_ABOUT THIS TASK_. Copy the data exactly from the line that contains "The profile included" through the line that contains "The generation took", keeping both end lines and leaving out everything else.

_PROVIDED RECORDS_.
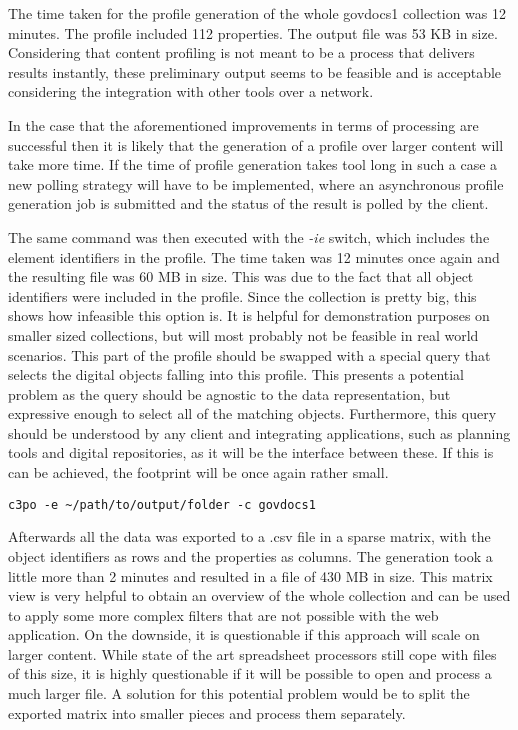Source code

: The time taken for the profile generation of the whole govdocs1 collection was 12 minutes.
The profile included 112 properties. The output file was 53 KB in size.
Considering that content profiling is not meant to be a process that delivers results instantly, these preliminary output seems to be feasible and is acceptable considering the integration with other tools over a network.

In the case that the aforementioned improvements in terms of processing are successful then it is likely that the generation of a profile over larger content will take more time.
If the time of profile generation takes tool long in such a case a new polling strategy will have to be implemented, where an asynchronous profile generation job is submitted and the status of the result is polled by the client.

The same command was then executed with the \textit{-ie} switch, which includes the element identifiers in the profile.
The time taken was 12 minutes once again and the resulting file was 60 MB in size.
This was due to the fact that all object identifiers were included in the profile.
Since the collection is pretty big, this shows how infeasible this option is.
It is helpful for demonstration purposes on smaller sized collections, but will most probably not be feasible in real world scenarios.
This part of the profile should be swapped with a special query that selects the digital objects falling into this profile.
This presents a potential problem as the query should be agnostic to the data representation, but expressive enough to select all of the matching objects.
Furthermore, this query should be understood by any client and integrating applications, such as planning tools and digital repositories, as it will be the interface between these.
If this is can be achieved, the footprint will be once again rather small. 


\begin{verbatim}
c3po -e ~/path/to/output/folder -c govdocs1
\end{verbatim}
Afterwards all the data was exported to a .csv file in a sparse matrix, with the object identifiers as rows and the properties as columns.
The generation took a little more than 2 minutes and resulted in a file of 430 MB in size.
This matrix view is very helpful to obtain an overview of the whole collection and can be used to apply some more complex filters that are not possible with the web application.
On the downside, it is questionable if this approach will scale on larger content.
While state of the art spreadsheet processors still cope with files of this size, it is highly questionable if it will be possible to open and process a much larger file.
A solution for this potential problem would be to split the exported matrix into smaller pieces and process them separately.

* * *

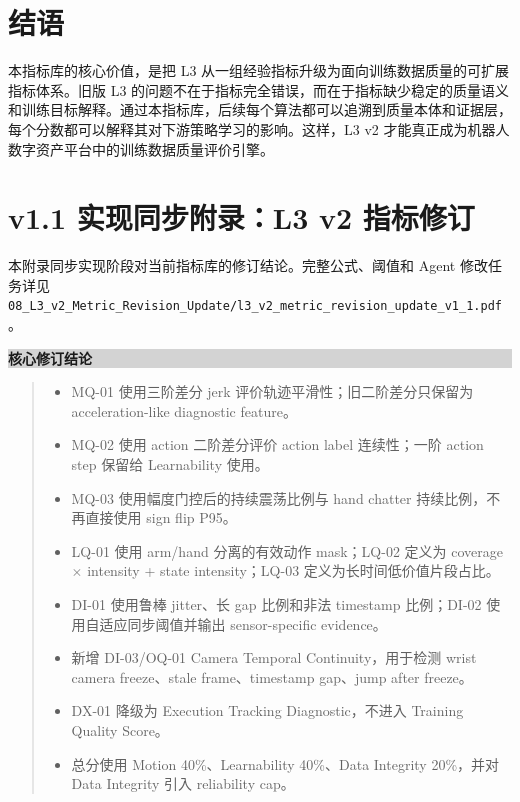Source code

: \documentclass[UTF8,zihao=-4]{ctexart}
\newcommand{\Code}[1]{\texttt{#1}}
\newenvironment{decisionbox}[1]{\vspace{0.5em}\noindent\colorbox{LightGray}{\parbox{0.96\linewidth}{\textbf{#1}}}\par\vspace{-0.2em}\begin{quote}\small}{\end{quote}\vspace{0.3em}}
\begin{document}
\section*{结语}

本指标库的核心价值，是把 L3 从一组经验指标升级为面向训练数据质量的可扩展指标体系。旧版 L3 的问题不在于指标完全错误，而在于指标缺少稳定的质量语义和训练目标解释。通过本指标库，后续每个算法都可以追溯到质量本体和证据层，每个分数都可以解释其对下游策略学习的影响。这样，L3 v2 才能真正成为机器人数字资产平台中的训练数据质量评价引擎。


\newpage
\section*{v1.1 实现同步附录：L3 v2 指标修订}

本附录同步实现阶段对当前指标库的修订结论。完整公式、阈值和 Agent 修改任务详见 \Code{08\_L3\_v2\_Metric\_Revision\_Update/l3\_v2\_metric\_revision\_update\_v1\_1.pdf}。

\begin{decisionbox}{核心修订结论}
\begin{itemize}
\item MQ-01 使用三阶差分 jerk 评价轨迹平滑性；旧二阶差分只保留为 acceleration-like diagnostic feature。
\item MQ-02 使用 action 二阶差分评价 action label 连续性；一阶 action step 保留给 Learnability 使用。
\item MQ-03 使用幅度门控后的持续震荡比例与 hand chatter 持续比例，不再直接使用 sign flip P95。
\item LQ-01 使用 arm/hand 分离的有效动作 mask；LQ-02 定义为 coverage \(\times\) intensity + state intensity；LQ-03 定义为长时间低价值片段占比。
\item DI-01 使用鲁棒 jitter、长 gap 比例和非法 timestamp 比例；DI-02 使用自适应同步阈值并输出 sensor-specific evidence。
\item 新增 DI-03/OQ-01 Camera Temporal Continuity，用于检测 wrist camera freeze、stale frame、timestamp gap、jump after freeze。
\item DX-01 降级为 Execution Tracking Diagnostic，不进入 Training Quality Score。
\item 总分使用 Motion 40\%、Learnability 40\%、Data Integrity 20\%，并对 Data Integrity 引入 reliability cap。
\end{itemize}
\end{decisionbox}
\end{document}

_COMPLETED EXERCISE_.
The profile included 112 properties. The output file was 53 KB in size.
Considering that content profiling is not meant to be a process that delivers results instantly, these preliminary output seems to be feasible and is acceptable considering the integration with other tools over a network.

In the case that the aforementioned improvements in terms of processing are successful then it is likely that the generation of a profile over larger content will take more time.
If the time of profile generation takes tool long in such a case a new polling strategy will have to be implemented, where an asynchronous profile generation job is submitted and the status of the result is polled by the client.

The same command was then executed with the \textit{-ie} switch, which includes the element identifiers in the profile.
The time taken was 12 minutes once again and the resulting file was 60 MB in size.
This was due to the fact that all object identifiers were included in the profile.
Since the collection is pretty big, this shows how infeasible this option is.
It is helpful for demonstration purposes on smaller sized collections, but will most probably not be feasible in real world scenarios.
This part of the profile should be swapped with a special query that selects the digital objects falling into this profile.
This presents a potential problem as the query should be agnostic to the data representation, but expressive enough to select all of the matching objects.
Furthermore, this query should be understood by any client and integrating applications, such as planning tools and digital repositories, as it will be the interface between these.
If this is can be achieved, the footprint will be once again rather small. 


\begin{verbatim}
c3po -e ~/path/to/output/folder -c govdocs1
\end{verbatim}
Afterwards all the data was exported to a .csv file in a sparse matrix, with the object identifiers as rows and the properties as columns.
The generation took a little more than 2 minutes and resulted in a file of 430 MB in size.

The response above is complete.